Treatment began and our Docs were unsure whether a Bone Marrow Transplant would be needed.It soon became apparent that Cam would need this as initial treatment left him so ill.(We believe that after four Months of testing the disease had already taken its toll). Our older children were tested and all came back as a 100% match.Our Son who was 5 at the time was chosen as he was the same sex. We were so happy and full of hope but it was so difficult knowing that we had to put another one of our Children through an operation to save the other.

 

Cameron received his new cells on the 29th of Jan after a gruelling course of Chemo and it was only now that people realised how ill he was.
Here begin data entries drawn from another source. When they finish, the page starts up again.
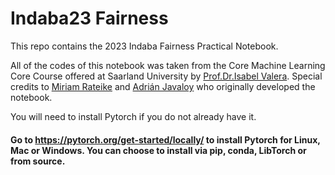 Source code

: # Indaba23 Fairness

This repo contains the 2023 Indaba Fairness Practical Notebook. 

All of the codes of this notebook was taken from the Core Machine Learning Core Course offered at Saarland University by [Prof.Dr.Isabel Valera](https://ivaleram.github.io/). Special credits to [Miriam Rateike](https://ke.linkedin.com/in/miriam-rateike-602b42282) and [Adrián Javaloy](https://javaloy.netlify.app/) who originally developed the notebook.

You will need to install Pytorch if you do not already have it. 

#### Go to https://pytorch.org/get-started/locally/ to install Pytorch for Linux, Mac or Windows. You can choose to install via pip, conda, LibTorch or from source.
All went well till just a few days later when Cameron developed condition called VOD where the liver swells and the body fills with fluid.They could have pretreated but he was so unlikely to get it with such a perfect match.Our son looked so ill and had to be propped up on pillows as everything was pushing up on his lungs.He just escaped going to intensive care but Nurses were shocked that he had made it through.

 

Things just seemed to get worse after that with Cam developing Graft Versus Host disease of the Skin.He looked like he was being burned badly by the sun as his skin just peeled and he was so red and sore.We had to cover him in a huge tub of Vaseline on a daily basis. He would be constantly itching and struggled to sleep.

 

 Just when we though he was getting past this he developed stomach problems which we now think was GVHD of the Gut.He would scream out in agony as he was in such pain and was on so much morphine it was just heart braking. I felt so helpless as all I could do was hold him but I couldn't stop any of it.

 

  This all went on for a couple of weeks and then we noticed that Cams breathing had become laboured and he was rushed to intensive care and put on life support. Test after test was done to see what was wrong.His lungs were filled with gunk and although they tried everything his machines had to be turned up to the highest levels. We were told that we may lose him and had to tell our Children that their Brother may not be coming home.

 

 Our Docs were amazing and even liaised with an American doc to try an treatment which was his last hope because they just didn't know what else to do.Lack of knowledge of the disease just left them clutching at straws.Sadly it didn't work and on the 22nd of April 2008 our Precious Sons machines were turned off.

 

 I held my Precious Baby Boy in my arms as he took his last breath.

 

   I look back now and know that if they had been more aware of rare illness then my Son may have been saved.We would never have felt alone and would have had the support we needed.